* THE DATA
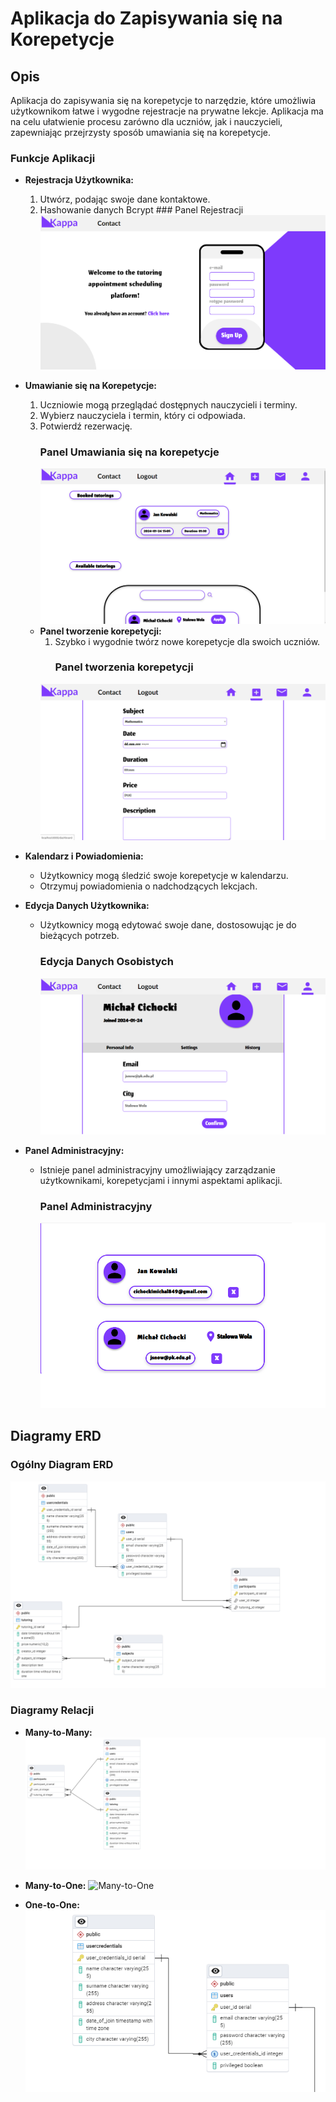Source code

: # Aplikacja do Zapisywania się na Korepetycje

## Opis

Aplikacja do zapisywania się na korepetycje to narzędzie, które umożliwia użytkownikom łatwe i wygodne rejestracje na prywatne lekcje. Aplikacja ma na celu ułatwienie procesu zarówno dla uczniów, jak i nauczycieli, zapewniając przejrzysty sposób umawiania się na korepetycje.

### Funkcje Aplikacji

- **Rejestracja Użytkownika:**
  1. Utwórz, podając swoje dane kontaktowe.
  2. Hashowanie danych Bcrypt
          ### Panel Rejestracji
      ![Panel Rejestracji](./readme_images/registration.png)

- **Umawianie się na Korepetycje:**
  1. Uczniowie mogą przeglądać dostępnych nauczycieli i terminy.
  2. Wybierz nauczyciela i termin, który ci odpowiada.
  3. Potwierdź rezerwację.
     ### Panel Umawiania się na korepetycje
      ![Główny panel](./readme_images/applying_for_tutorings.png)

  - **Panel tworzenie korepetycji:**
    1. Szybko i wygodnie twórz nowe korepetycje dla swoich uczniów.
       ### Panel tworzenia korepetycji
      ![Panel tworzenia korepetycji](./readme_images/adding_tutorings.png)

- **Kalendarz i Powiadomienia:**
  - Użytkownicy mogą śledzić swoje korepetycje w kalendarzu.
  - Otrzymuj powiadomienia o nadchodzących lekcjach.

- **Edycja Danych Użytkownika:**
  - Użytkownicy mogą edytować swoje dane, dostosowując je do bieżących potrzeb.
     ### Edycja Danych Osobistych
      ![Panel Profilu](./readme_images/profile_customization.png)

- **Panel Administracyjny:**
  - Istnieje panel administracyjny umożliwiający zarządzanie użytkownikami, korepetycjami i innymi aspektami aplikacji.
    ### Panel Administracyjny
      ![Panel Administracyjny](./readme_images/deletion_panel.png)

## Diagramy ERD

### Ogólny Diagram ERD
![Diagram ERD](./readme_images/erd.png)

### Diagramy Relacji
- **Many-to-Many:**
  ![Many-to-Many](./readme_images/many_to_many.png)

- **Many-to-One:**
  ![Many-to-One](./readme_images/many_to_one.png)

- **One-to-One:**
  ![One-to-One](./readme_images/one_to_one.png)
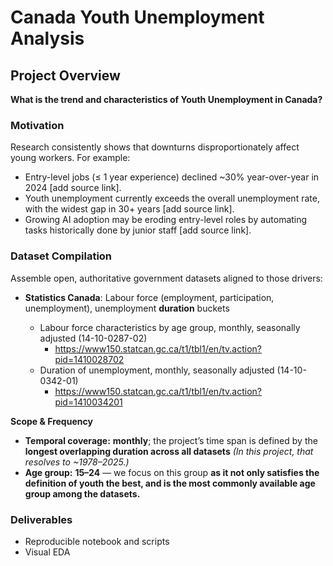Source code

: # Canada Youth Unemployment Analysis

## Project Overview

**What is the trend and characteristics of Youth Unemployment in Canada?**

### Motivation

Research consistently shows that downturns disproportionately affect young workers. For example:

- Entry-level jobs (≤ 1 year experience) declined ~30% year-over-year in 2024 [add source link].
- Youth unemployment currently exceeds the overall unemployment rate, with the widest gap in 30+ years [add source link].
- Growing AI adoption may be eroding entry-level roles by automating tasks historically done by junior staff [add source link].

### Dataset Compilation

   Assemble open, authoritative government datasets aligned to those drivers:
   - **Statistics Canada**: Labour force (employment, participation, unemployment), unemployment **duration** buckets

      - Labour force characteristics by age group, monthly, seasonally adjusted (14-10-0287-02)
         - https://www150.statcan.gc.ca/t1/tbl1/en/tv.action?pid=1410028702
      - Duration of unemployment, monthly, seasonally adjusted (14-10-0342-01)
         - https://www150.statcan.gc.ca/t1/tbl1/en/tv.action?pid=1410034201
  
   **Scope & Frequency**
   - **Temporal coverage:** **monthly**; the project’s time span is defined by the **longest overlapping duration across all datasets** *(In this project, that resolves to ~1978–2025.)*  
   - **Age group:** **15–24** — we focus on this group **as it not only satisfies the definition of youth the best, and is the most commonly available age group among the datasets.**

### Deliverables
   - Reproducible notebook and scripts
   - Visual EDA

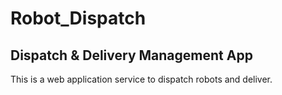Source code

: # Robot_Dispatch

## Dispatch & Delivery Management App

This is a web application service to dispatch robots and deliver.
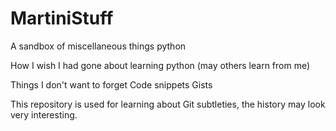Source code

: # MartiniStuff

A sandbox of miscellaneous things python

How I wish I had gone about learning python (may others learn from me)

Things I don't want to forget
Code snippets
Gists

This repository is used for learning about Git subtleties, the history may look very interesting.
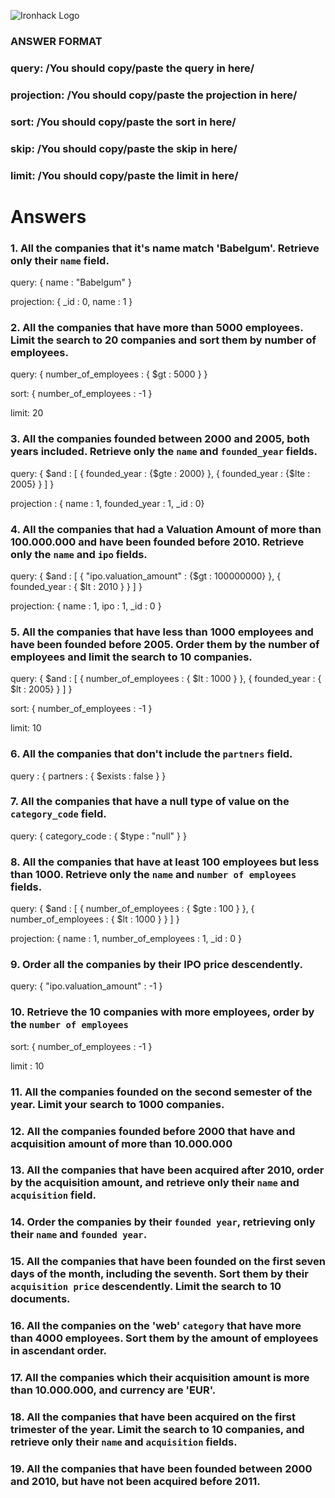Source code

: ![Ironhack Logo](https://i.imgur.com/1QgrNNw.png)

### ANSWER FORMAT
### query: /You should copy/paste the query in here/
### projection: /You should copy/paste the projection in here/
### sort: /You should copy/paste the sort in here/
### skip: /You should copy/paste the skip in here/
### limit: /You should copy/paste the limit in here/

# Answers

### 1. All the companies that it's name match 'Babelgum'. Retrieve only their `name` field.

query: { name : "Babelgum" }

projection: { _id : 0, name : 1 }

### 2. All the companies that have more than 5000 employees. Limit the search to 20 companies and sort them by **number of employees**.

query: { number_of_employees : { $gt : 5000 } }

sort: { number_of_employees : -1 }

limit: 20

### 3. All the companies founded between 2000 and 2005, both years included. Retrieve only the `name` and `founded_year` fields.

query: { $and : [ { founded_year : {$gte : 2000} }, { founded_year : {$lte : 2005} } ] }

projection : { name : 1, founded_year : 1, _id : 0}

### 4. All the companies that had a Valuation Amount of more than 100.000.000 and have been founded before 2010. Retrieve only the `name` and `ipo` fields.

query: { $and : [ { "ipo.valuation_amount" : {$gt : 100000000} }, { founded_year : { $lt : 2010 } } ] }

projection: { name : 1, ipo : 1, _id : 0 }

### 5. All the companies that have less than 1000 employees and have been founded before 2005. Order them by the number of employees and limit the search to 10 companies.

query: { $and : [ { number_of_employees : { $lt : 1000 } }, { founded_year : { $lt : 2005} } ] }

sort: { number_of_employees : -1 }

limit: 10

### 6. All the companies that don't include the `partners` field.

query : { partners : { $exists : false } }

### 7. All the companies that have a null type of value on the `category_code` field.

query: { category_code : { $type : "null" } }

### 8. All the companies that have at least 100 employees but less than 1000. Retrieve only the `name` and `number of employees` fields.

query: { $and : [ { number_of_employees : { $gte : 100 } }, { number_of_employees : { $lt : 1000 } } ] }

projection: { name : 1, number_of_employees : 1, _id : 0 }

### 9. Order all the companies by their IPO price descendently.

query: { "ipo.valuation_amount" : -1 }

### 10. Retrieve the 10 companies with more employees, order by the `number of employees`

sort: { number_of_employees : -1 }

limit : 10

### 11. All the companies founded on the second semester of the year. Limit your search to 1000 companies.

<!-- Your Code Goes Here -->

<!-- ### 12. All the companies that have been 'deadpooled' after the third year. -->

<!-- Your Code Goes Here -->

### 12. All the companies founded before 2000 that have and acquisition amount of more than 10.000.000

<!-- Your Code Goes Here -->

### 13. All the companies that have been acquired after 2010, order by the acquisition amount, and retrieve only their `name` and `acquisition` field.

<!-- Your Code Goes Here -->

### 14. Order the companies by their `founded year`, retrieving only their `name` and `founded year`.

<!-- Your Code Goes Here -->

### 15. All the companies that have been founded on the first seven days of the month, including the seventh. Sort them by their `acquisition price` descendently. Limit the search to 10 documents.

<!-- Your Code Goes Here -->

### 16. All the companies on the 'web' `category` that have more than 4000 employees. Sort them by the amount of employees in ascendant order.

<!-- Your Code Goes Here -->

### 17. All the companies which their acquisition amount is more than 10.000.000, and currency are 'EUR'.

<!-- Your Code Goes Here -->

### 18. All the companies that have been acquired on the first trimester of the year. Limit the search to 10 companies, and retrieve only their `name` and `acquisition` fields.

<!-- Your Code Goes Here -->

### 19. All the companies that have been founded between 2000 and 2010, but have not been acquired before 2011.

<!-- Your Code Goes Here -->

* WHAT THIS TASK INVOLVES
Reprint exactly the lines above that start at the one with "### 7. All the" and end at the one with "### 8. All the", keeping both and adding none.

* EXERCISE OUTPUT
### 7. All the companies that have a null type of value on the `category_code` field.

query: { category_code : { $type : "null" } }

### 8. All the companies that have at least 100 employees but less than 1000. Retrieve only the `name` and `number of employees` fields.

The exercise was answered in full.